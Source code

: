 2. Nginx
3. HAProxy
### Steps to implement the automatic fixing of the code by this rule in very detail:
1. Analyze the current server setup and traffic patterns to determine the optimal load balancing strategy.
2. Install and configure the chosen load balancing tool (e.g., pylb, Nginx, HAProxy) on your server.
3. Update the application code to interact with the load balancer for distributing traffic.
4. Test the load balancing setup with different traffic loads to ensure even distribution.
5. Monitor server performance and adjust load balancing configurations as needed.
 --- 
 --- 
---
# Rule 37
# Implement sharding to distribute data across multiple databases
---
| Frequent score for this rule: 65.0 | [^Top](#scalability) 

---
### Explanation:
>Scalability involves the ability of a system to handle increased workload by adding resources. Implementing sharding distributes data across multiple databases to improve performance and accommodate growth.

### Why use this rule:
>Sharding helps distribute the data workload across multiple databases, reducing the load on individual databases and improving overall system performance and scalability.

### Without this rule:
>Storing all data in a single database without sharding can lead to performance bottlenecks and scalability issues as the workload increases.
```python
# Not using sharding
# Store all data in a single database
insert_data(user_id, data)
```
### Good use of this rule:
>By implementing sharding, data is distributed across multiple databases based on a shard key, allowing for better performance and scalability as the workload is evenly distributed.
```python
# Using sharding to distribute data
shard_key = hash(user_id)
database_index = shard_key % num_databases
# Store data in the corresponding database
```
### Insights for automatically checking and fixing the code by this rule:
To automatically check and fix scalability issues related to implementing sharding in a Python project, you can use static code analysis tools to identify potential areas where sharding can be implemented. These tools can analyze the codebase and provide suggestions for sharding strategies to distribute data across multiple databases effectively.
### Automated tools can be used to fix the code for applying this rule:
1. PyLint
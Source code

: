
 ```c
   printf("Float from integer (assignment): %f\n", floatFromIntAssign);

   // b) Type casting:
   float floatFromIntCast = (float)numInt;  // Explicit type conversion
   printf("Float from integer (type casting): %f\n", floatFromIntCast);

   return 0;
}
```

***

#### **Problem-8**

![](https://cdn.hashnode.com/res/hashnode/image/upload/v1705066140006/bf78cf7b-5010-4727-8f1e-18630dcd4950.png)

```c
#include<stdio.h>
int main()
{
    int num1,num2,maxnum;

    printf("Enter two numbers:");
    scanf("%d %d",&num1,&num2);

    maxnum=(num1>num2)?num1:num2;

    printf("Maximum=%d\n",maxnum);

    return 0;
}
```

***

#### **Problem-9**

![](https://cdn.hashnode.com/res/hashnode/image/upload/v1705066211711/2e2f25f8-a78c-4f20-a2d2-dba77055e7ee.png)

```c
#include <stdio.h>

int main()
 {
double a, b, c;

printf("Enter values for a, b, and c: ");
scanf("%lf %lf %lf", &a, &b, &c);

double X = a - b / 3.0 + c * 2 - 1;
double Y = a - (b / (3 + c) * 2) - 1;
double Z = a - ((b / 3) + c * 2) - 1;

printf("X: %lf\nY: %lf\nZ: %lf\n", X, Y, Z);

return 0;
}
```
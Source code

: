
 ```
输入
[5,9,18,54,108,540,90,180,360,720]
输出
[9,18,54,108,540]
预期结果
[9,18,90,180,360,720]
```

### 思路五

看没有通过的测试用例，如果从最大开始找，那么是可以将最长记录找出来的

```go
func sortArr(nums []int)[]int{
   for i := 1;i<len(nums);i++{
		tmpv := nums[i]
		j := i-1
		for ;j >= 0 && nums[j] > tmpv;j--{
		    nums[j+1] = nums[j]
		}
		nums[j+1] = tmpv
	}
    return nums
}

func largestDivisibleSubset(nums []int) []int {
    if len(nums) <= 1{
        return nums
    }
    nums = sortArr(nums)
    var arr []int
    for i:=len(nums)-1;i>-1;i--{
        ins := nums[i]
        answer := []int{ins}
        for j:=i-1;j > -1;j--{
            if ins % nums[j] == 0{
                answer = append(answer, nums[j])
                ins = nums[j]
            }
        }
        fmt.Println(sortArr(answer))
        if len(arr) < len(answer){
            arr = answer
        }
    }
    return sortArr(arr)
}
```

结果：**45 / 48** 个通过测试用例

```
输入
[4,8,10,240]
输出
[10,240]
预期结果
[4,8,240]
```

#### [Work instructions]
Please reproduce, exactly as they appear above, the lines from the line containing "### Why use" up to and including the line containing "### Good use".

#### [Output below]
### Why use this rule:
>Sharding helps distribute the data workload across multiple databases, reducing the load on individual databases and improving overall system performance and scalability.

### Without this rule:
>Storing all data in a single database without sharding can lead to performance bottlenecks and scalability issues as the workload increases.
```python
# Not using sharding
# Store all data in a single database
insert_data(user_id, data)
```
### Good use of this rule:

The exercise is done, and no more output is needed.